# [Stored data entries]
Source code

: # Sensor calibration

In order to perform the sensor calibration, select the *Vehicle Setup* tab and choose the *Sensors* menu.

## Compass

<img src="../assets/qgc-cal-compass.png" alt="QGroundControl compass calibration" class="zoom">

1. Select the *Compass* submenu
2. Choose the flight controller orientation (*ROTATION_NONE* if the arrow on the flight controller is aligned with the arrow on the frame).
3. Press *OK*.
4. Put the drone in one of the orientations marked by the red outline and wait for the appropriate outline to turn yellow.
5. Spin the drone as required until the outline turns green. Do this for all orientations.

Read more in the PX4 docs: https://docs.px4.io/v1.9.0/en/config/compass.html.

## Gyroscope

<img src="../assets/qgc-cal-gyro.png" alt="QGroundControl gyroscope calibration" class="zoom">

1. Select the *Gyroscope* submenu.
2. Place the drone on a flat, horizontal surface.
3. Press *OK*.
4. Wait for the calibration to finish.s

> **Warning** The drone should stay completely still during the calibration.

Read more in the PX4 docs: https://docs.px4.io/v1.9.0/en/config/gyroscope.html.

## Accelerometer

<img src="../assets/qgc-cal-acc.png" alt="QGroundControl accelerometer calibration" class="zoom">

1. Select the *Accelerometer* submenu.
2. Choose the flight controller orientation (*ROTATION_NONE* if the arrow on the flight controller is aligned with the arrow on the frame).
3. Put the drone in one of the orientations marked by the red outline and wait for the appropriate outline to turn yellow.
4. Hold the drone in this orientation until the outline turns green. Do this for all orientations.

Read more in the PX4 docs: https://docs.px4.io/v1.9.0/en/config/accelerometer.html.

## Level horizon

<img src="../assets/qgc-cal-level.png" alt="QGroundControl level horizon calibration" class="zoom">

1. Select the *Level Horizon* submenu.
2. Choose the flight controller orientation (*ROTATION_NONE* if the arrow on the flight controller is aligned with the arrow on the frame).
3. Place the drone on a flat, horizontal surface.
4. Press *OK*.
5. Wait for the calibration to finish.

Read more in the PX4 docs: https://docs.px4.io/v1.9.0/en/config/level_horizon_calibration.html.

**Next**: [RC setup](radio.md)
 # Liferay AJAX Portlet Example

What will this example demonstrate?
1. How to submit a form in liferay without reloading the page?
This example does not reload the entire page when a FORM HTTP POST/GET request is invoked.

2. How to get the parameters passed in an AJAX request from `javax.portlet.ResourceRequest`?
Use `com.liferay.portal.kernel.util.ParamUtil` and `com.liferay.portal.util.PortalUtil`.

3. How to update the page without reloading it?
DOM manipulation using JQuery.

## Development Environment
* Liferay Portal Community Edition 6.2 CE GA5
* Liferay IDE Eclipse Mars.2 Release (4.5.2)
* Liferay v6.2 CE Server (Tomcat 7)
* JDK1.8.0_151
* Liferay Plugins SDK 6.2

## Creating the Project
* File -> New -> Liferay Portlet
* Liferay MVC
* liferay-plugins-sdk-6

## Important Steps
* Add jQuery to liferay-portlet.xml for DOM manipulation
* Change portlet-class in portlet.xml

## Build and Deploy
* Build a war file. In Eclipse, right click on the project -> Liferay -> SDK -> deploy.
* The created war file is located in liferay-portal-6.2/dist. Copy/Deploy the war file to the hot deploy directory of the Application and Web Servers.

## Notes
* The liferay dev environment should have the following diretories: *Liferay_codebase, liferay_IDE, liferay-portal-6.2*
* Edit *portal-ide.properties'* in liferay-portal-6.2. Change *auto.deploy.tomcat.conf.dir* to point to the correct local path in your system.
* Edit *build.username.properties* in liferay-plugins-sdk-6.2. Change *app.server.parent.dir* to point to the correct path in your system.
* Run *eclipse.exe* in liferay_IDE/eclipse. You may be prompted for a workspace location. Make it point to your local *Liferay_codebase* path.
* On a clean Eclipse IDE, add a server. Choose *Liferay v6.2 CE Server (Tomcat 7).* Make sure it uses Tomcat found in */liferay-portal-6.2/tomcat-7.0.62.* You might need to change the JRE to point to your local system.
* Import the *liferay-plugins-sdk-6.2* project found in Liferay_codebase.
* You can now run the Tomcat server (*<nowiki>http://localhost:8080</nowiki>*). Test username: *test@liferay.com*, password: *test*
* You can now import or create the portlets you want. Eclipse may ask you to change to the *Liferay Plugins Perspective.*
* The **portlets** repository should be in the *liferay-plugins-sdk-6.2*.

# [Work required]
From the records above, quote only the lines running from the line with "5. Wait for the calibration to finish." to the line with "Edition 6.2 CE GA5", both lines included.

# [Response area]
5. Wait for the calibration to finish.

Read more in the PX4 docs: https://docs.px4.io/v1.9.0/en/config/level_horizon_calibration.html.

**Next**: [RC setup](radio.md)
 # Liferay AJAX Portlet Example

What will this example demonstrate?
1. How to submit a form in liferay without reloading the page?
This example does not reload the entire page when a FORM HTTP POST/GET request is invoked.

2. How to get the parameters passed in an AJAX request from `javax.portlet.ResourceRequest`?
Use `com.liferay.portal.kernel.util.ParamUtil` and `com.liferay.portal.util.PortalUtil`.

3. How to update the page without reloading it?
DOM manipulation using JQuery.

## Development Environment
* Liferay Portal Community Edition 6.2 CE GA5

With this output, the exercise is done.